The performance of the proposed method for detecting user gaze for target selection was measured through experiments performed with 15 participants, where each participant attempted two trials for each of three target objects, i.e., a teddy bear, a bird, and a butterfly, displayed at nine positions on a 19-inch monitor, as shown in Figure 14. That is, three experiments were performed with these objects (teddy bear, bird, and butterfly) with each at nine positions on the screen. We collected 270 data items (15 participants × 2 trials × 9 gaze positions) for gazing for target selection, i.e., true positive (TP) data, and the same number of non-gazing data, i.e., true negative (TN) data, for each of the three experiments. Most participants were graduate students, and some of them were faculty or staff members of our university’s department. They were randomly selected by considering the variation in eye characteristics with age, gender, and nationality. All participants voluntarily participated in our experiments. Of the 15, five wore glasses and four people wore contact lenses. The remained 6 people did not wear glasses and contact lens. The ages of the participants ranged from 20 s to 40 s (mean age 29.3 years). Nine participants were male, and the other 6 ones were female. We made sure that participants of different nationalities were involved in our experiments: one Mongolian, one Tanzanian, two Pakistanis, four Vietnamese, and seven Koreans. Before the experiments, we provided the sufficient explanations of our experiments to all participants, and obtained informed (written) consents from all the participants.

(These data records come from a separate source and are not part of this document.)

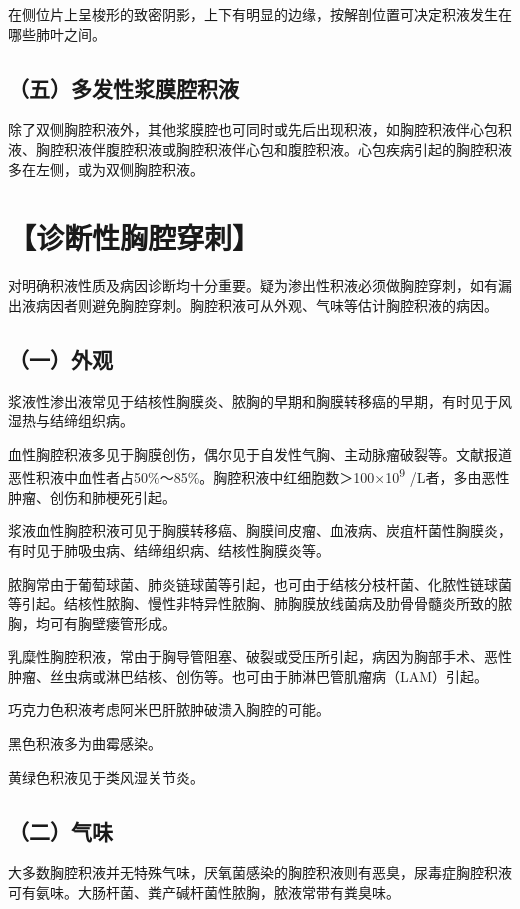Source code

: 在侧位片上呈梭形的致密阴影，上下有明显的边缘，按解剖位置可决定积液发生在哪些肺叶之间。

\subsection{（五）多发性浆膜腔积液}

除了双侧胸腔积液外，其他浆膜腔也可同时或先后出现积液，如胸腔积液伴心包积液、胸腔积液伴腹腔积液或胸腔积液伴心包和腹腔积液。心包疾病引起的胸腔积液多在左侧，或为双侧胸腔积液。

\section{【诊断性胸腔穿刺】}

对明确积液性质及病因诊断均十分重要。疑为渗出性积液必须做胸腔穿刺，如有漏出液病因者则避免胸腔穿刺。胸腔积液可从外观、气味等估计胸腔积液的病因。

\subsection{（一）外观}

浆液性渗出液常见于结核性胸膜炎、脓胸的早期和胸膜转移癌的早期，有时见于风湿热与结缔组织病。

血性胸腔积液多见于胸膜创伤，偶尔见于自发性气胸、主动脉瘤破裂等。文献报道恶性积液中血性者占50\%～85\%。胸腔积液中红细胞数＞100×10\textsuperscript{9}
/L者，多由恶性肿瘤、创伤和肺梗死引起。

浆液血性胸腔积液可见于胸膜转移癌、胸膜间皮瘤、血液病、炭疽杆菌性胸膜炎，有时见于肺吸虫病、结缔组织病、结核性胸膜炎等。

脓胸常由于葡萄球菌、肺炎链球菌等引起，也可由于结核分枝杆菌、化脓性链球菌等引起。结核性脓胸、慢性非特异性脓胸、肺胸膜放线菌病及肋骨骨髓炎所致的脓胸，均可有胸壁瘘管形成。

乳糜性胸腔积液，常由于胸导管阻塞、破裂或受压所引起，病因为胸部手术、恶性肿瘤、丝虫病或淋巴结核、创伤等。也可由于肺淋巴管肌瘤病（LAM）引起。

巧克力色积液考虑阿米巴肝脓肿破溃入胸腔的可能。

黑色积液多为曲霉感染。

黄绿色积液见于类风湿关节炎。

\subsection{（二）气味}

大多数胸腔积液并无特殊气味，厌氧菌感染的胸腔积液则有恶臭，尿毒症胸腔积液可有氨味。大肠杆菌、粪产碱杆菌性脓胸，脓液常带有粪臭味。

In the first experiment, we compared the accuracy of our method, in detecting the boundary between the pupil and the glint as well as the center of each, with a previous method [24]. As shown in Figure 15b,c, the boundary and center of the pupil detected by our method were closer to the ground truth than those calculated by the previous method. Moreover, as shown in Figure 15d,e, the detected boundary and center of the glint according to our method were closer to the ground truth than the previous method. In this experiment, the boundary and center of the ground truth were manually chosen. Further, for all images, we measured detection errors based on Euclidean distance between the center of the ground truth and the center as detected by our method and the previous method [24]. As shown in Table 4, our method yielded a higher accuracy (lower error) in detecting the centers of the pupil and the glint than the previous method.

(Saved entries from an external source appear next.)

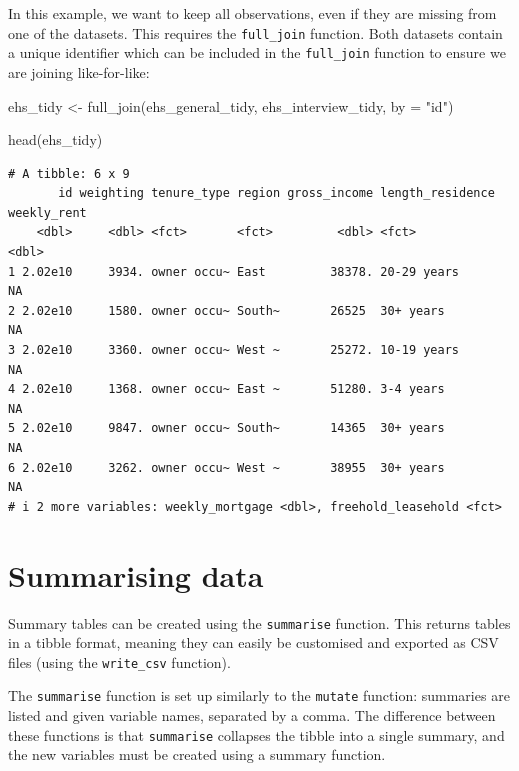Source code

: \documentclass[
  letterpaper,
  DIV=11,
  numbers=noendperiod]{scrreprt}
\newenvironment{Shaded}{\begin{snugshade}}{\end{snugshade}}
\newcommand{\AttributeTok}[1]{\textcolor[rgb]{0.40,0.45,0.13}{#1}}
\newcommand{\FunctionTok}[1]{\textcolor[rgb]{0.28,0.35,0.67}{#1}}
\newcommand{\NormalTok}[1]{\textcolor[rgb]{0.00,0.23,0.31}{#1}}
\newcommand{\OtherTok}[1]{\textcolor[rgb]{0.00,0.23,0.31}{#1}}
\newcommand{\StringTok}[1]{\textcolor[rgb]{0.13,0.47,0.30}{#1}}
\begin{document}
In this example, we want to keep all observations, even if they are
missing from one of the datasets. This requires the \texttt{full\_join}
function. Both datasets contain a unique identifier which can be
included in the \texttt{full\_join} function to ensure we are joining
like-for-like:

\begin{Shaded}
\begin{Highlighting}[]
\NormalTok{ehs\_tidy }\OtherTok{\textless{}{-}} \FunctionTok{full\_join}\NormalTok{(ehs\_general\_tidy, ehs\_interview\_tidy,}
                      \AttributeTok{by =} \StringTok{"id"}\NormalTok{) }

\FunctionTok{head}\NormalTok{(ehs\_tidy)}
\end{Highlighting}
\end{Shaded}

\begin{verbatim}
# A tibble: 6 x 9
       id weighting tenure_type region gross_income length_residence weekly_rent
    <dbl>     <dbl> <fct>       <fct>         <dbl> <fct>                  <dbl>
1 2.02e10     3934. owner occu~ East         38378. 20-29 years               NA
2 2.02e10     1580. owner occu~ South~       26525  30+ years                 NA
3 2.02e10     3360. owner occu~ West ~       25272. 10-19 years               NA
4 2.02e10     1368. owner occu~ East ~       51280. 3-4 years                 NA
5 2.02e10     9847. owner occu~ South~       14365  30+ years                 NA
6 2.02e10     3262. owner occu~ West ~       38955  30+ years                 NA
# i 2 more variables: weekly_mortgage <dbl>, freehold_leasehold <fct>
\end{verbatim}

\section{Summarising data}\label{summarising-data}

Summary tables can be created using the \texttt{summarise} function.
This returns tables in a tibble format, meaning they can easily be
customised and exported as CSV files (using the \texttt{write\_csv}
function).

The \texttt{summarise} function is set up similarly to the
\texttt{mutate} function: summaries are listed and given variable names,
separated by a comma. The difference between these functions is that
\texttt{summarise} collapses the tibble into a single summary, and the
new variables must be created using a summary function.
\end{document}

In the second experiment, the accuracy of the detection of the user’s gaze for target selection on TP and TN data, according to various defuzzification methods, was compared in terms of equal error rate (EER). Two types of errors, types I and II, were considered. The error of incorrectly classifying TP data as TN data was defined as a type I error, and that of incorrectly classifying TN data as TP data was defined as a type II error. As explained in the previous section, our system determines that the user’s gaze is employed (TP) if the output score of the fuzzy system is higher than the threshold. If not, our system determines that user’s gaze is not employed (TN). Therefore, type I and II errors occur depending on the threshold. If the threshold is increased, type 1 error increases and type II error decreases. With a smaller threshold, type I error decreases whereas type II error increases. When type I and II errors are most similar to the appropriate threshold, the EER is calculated by averaging the two errors.

Experiment 1 (Bear)

In the first experiment, a teddy bear was used as target object, as shown in Figure 14b. The classification results of TP and TN data according to the five defuzzification methods that used the MIN and MAX rules are listed in Table 5 and Table 6, respectively. As indicated in these tables, the smallest EER (approximately 0.19%) of classification was obtained by the COG with the MIN rule.

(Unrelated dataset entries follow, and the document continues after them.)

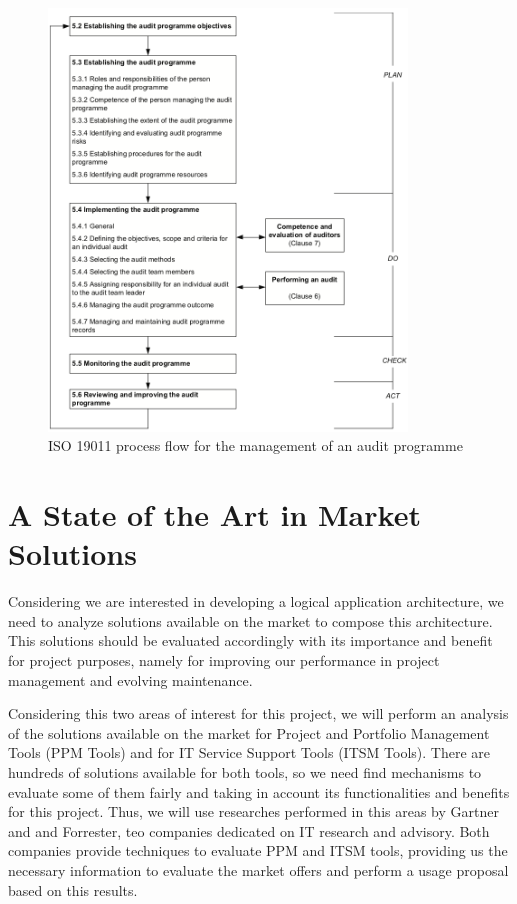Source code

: \begin{figure}[t!]
\centering
\includegraphics[width=0.85\textwidth]{img/ISO19011AuditProcess.png}
\caption{ISO 19011 process flow for the management of an audit programme}
\end{figure}


\section{A State of the Art in Market Solutions}

Considering we are interested in developing a logical application architecture, we need to analyze solutions available on the market to compose this architecture. This solutions should be evaluated accordingly with its importance and benefit for project purposes, namely for improving our performance in project management and evolving maintenance.\par
Considering this two areas of interest for this project, we will perform an analysis of the solutions available on the market for Project and Portfolio Management Tools (PPM Tools) and for IT Service Support Tools (ITSM Tools). There are hundreds of solutions available for both tools, so we need find mechanisms to evaluate some of them fairly and taking in account its functionalities and benefits for this project. Thus, we will use researches performed in this areas by Gartner and and Forrester, teo companies dedicated on IT research and advisory. Both companies provide techniques to evaluate PPM and ITSM tools, providing us the necessary information to evaluate the market offers and perform a usage proposal based on this results.\par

Figure 16 and Figure 17 show the receiver operating characteristic (ROC) curves for the classification results of TP and TN data according to the various defuzzification methods using MIN or MAX rules, respectively. The ROC curve represents the change in type I error (%) according to the increase in 100—type II error (%).

In case that type I and II errors were small, the accuracy of that particular method was regarded as high. Therefore, if the ROC curve was closer to (0, 100) (“type I error” of 0% and “100—type II error” of 100%) on the graph, its accuracy was regarded as higher. As shown in these figures, the accuracy of classification by the COG with the MIN rule was higher than obtained by other defuzzification methods.

Experiment 2 (Bird)

In the second experiment, a bird was used as target object as shown in Figure 14b. The classification results of TP and TN data according to the five defuzzification methods that used the MIN and MAX rules are listed in Table 7 and Table 8, respectively. As indicated in these tables, the smallest EER (approximately 0%) of classification was obtained by the COG with the MIN rule.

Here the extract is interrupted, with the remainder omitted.